Source texts of formatted documents
┄┄┄┄┄┄┄┄┄┄

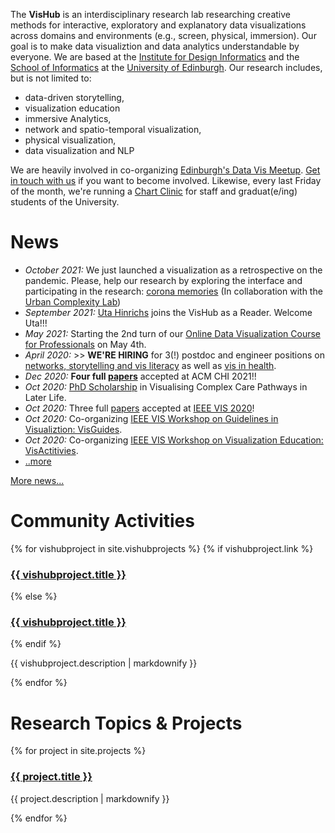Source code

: The **VisHub** is an interdisciplinary research lab researching creative methods for interactive, exploratory and explanatory data visualizations across domains and environments (e.g., screen, physical, immersion). Our goal is to make data visualiztion and data analytics understandable by everyone. We are based at the [Institute for Design Informatics](https://www.designinformatics.org/) and the [School of Informatics](https://www.ed.ac.uk/informatics) at the [University of Edinburgh](https://www.ed.ac.uk). Our research includes, but is not limited to:

-   data-driven storytelling,
-   visualization education
-   immersive Analytics,
-   network and spatio-temporal visualization,
-   physical visualization,
-   data visualization and NLP

We are heavily involved in co-organizing [Edinburgh's Data Vis Meetup](https://www.meetup.com/meetup-group-vBHbCmgh). [Get in touch with us](mailto:bbach@ed.ac.uk) if you want to become involved. Likewise, every last Friday of the month, we're running a [Chart Clinic](chart-clinic.html) for staff and graduat(e/ing) students of the University.

# News
- _October 2021:_ We just launched a visualization as a retrospective on the pandemic. Please, help our research by exploring the interface and participating in the research: [corona memories](https://uclab.fh-potsdam.de/coronamemories) (In collaboration with the [Urban Complexity Lab](https://uclab.fh-potsdam.de/))
- _September 2021:_ [Uta Hinrichs](http://www.utahinrichs.de) joins the VisHub as a Reader. Welcome Uta!!!
- _May 2021:_ Starting the 2nd turn of our [Online Data Visualization Course for Professionals](https://datavis-online.github.io) on May 4th.
-  _April 2020:_ >> **WE'RE HIRING** for 3(!) postdoc and engineer positions on [networks, storytelling and vis literacy](jobs-viscovery.html) as well as [vis in health](jobs-health.html).
-   _Dec 2020:_ **Four full [papers](publications.html)** accepted at ACM CHI 2021!!
-   _Oct 2020:_ [PhD Scholarship](phd-graphics-medicine.html) in Visualising Complex Care Pathways in Later Life.
-   _Oct 2020:_ Three full [papers](publications.html) accepted at [IEEE VIS 2020](http://ieeevis.org)!
-   _Oct 2020:_ Co-organizing [IEEE VIS Workshop on Guidelines in Visualiztion: VisGuides](https://nms.kcl.ac.uk/c4pgv).
-   _Oct 2020:_ Co-organizing [IEEE VIS Workshop on Visualization Education: VisActitivies](http://visactivities.github.io).
-   [..more](news.html)

[More news...](news.html)

<!-- to make the nav link work -->
<h1 id="community-activities">Community Activities</h1>

{% for vishubproject in site.vishubprojects %}
  {% if vishubproject.link %}
  <h3><a href="{{vishubproject.link }}">{{ vishubproject.title }}</a></h3>
  {% else %}
  <h3><a href="{{vishubproject.url }}">{{ vishubproject.title }}</a></h3>  
  {% endif %}

  <p>{{ vishubproject.description | markdownify }}</p>
{% endfor %}

<h1 id="projects">Research Topics & Projects</h1>

{% for project in site.projects %}
  <h3><a href="{{project.url }}">{{ project.title }}</a></h3>

<!--   {% if project.image %}
  <a href="{{project.url }}"><img src="{{project.image}}" /></a>
  {% endif %}
 -->
  <p>{{ project.description | markdownify }}</p>
{% endfor %}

┄┄┄┄┄┄┄┄┄┄

▶ EXERCISE GOAL
Each entry above should come back word for word, and no picture should come with it.

▶ PROBLEM SOLUTION
Source code

: The **VisHub** is an interdisciplinary research lab researching creative methods for interactive, exploratory and explanatory data visualizations across domains and environments (e.g., screen, physical, immersion). Our goal is to make data visualiztion and data analytics understandable by everyone. We are based at the [Institute for Design Informatics](https://www.designinformatics.org/) and the [School of Informatics](https://www.ed.ac.uk/informatics) at the [University of Edinburgh](https://www.ed.ac.uk). Our research includes, but is not limited to:

-   data-driven storytelling,
-   visualization education
-   immersive Analytics,
-   network and spatio-temporal visualization,
-   physical visualization,
-   data visualization and NLP

We are heavily involved in co-organizing [Edinburgh's Data Vis Meetup](https://www.meetup.com/meetup-group-vBHbCmgh). [Get in touch with us](mailto:bbach@ed.ac.uk) if you want to become involved. Likewise, every last Friday of the month, we're running a [Chart Clinic](chart-clinic.html) for staff and graduat(e/ing) students of the University.

# News
- _October 2021:_ We just launched a visualization as a retrospective on the pandemic. Please, help our research by exploring the interface and participating in the research: [corona memories](https://uclab.fh-potsdam.de/coronamemories) (In collaboration with the [Urban Complexity Lab](https://uclab.fh-potsdam.de/))
- _September 2021:_ [Uta Hinrichs](http://www.utahinrichs.de) joins the VisHub as a Reader. Welcome Uta!!!
- _May 2021:_ Starting the 2nd turn of our [Online Data Visualization Course for Professionals](https://datavis-online.github.io) on May 4th.
-  _April 2020:_ >> **WE'RE HIRING** for 3(!) postdoc and engineer positions on [networks, storytelling and vis literacy](jobs-viscovery.html) as well as [vis in health](jobs-health.html).
-   _Dec 2020:_ **Four full [papers](publications.html)** accepted at ACM CHI 2021!!
-   _Oct 2020:_ [PhD Scholarship](phd-graphics-medicine.html) in Visualising Complex Care Pathways in Later Life.
-   _Oct 2020:_ Three full [papers](publications.html) accepted at [IEEE VIS 2020](http://ieeevis.org)!
-   _Oct 2020:_ Co-organizing [IEEE VIS Workshop on Guidelines in Visualiztion: VisGuides](https://nms.kcl.ac.uk/c4pgv).
-   _Oct 2020:_ Co-organizing [IEEE VIS Workshop on Visualization Education: VisActitivies](http://visactivities.github.io).
-   [..more](news.html)

[More news...](news.html)

<!-- to make the nav link work -->
<h1 id="community-activities">Community Activities</h1>

{% for vishubproject in site.vishubprojects %}
  {% if vishubproject.link %}
  <h3><a href="{{vishubproject.link }}">{{ vishubproject.title }}</a></h3>
  {% else %}
  <h3><a href="{{vishubproject.url }}">{{ vishubproject.title }}</a></h3>  
  {% endif %}

  <p>{{ vishubproject.description | markdownify }}</p>
{% endfor %}

<h1 id="projects">Research Topics & Projects</h1>

{% for project in site.projects %}
  <h3><a href="{{project.url }}">{{ project.title }}</a></h3>

<!--   {% if project.image %}
  <a href="{{project.url }}"><img src="{{project.image}}" /></a>
  {% endif %}
 -->
  <p>{{ project.description | markdownify }}</p>
{% endfor %}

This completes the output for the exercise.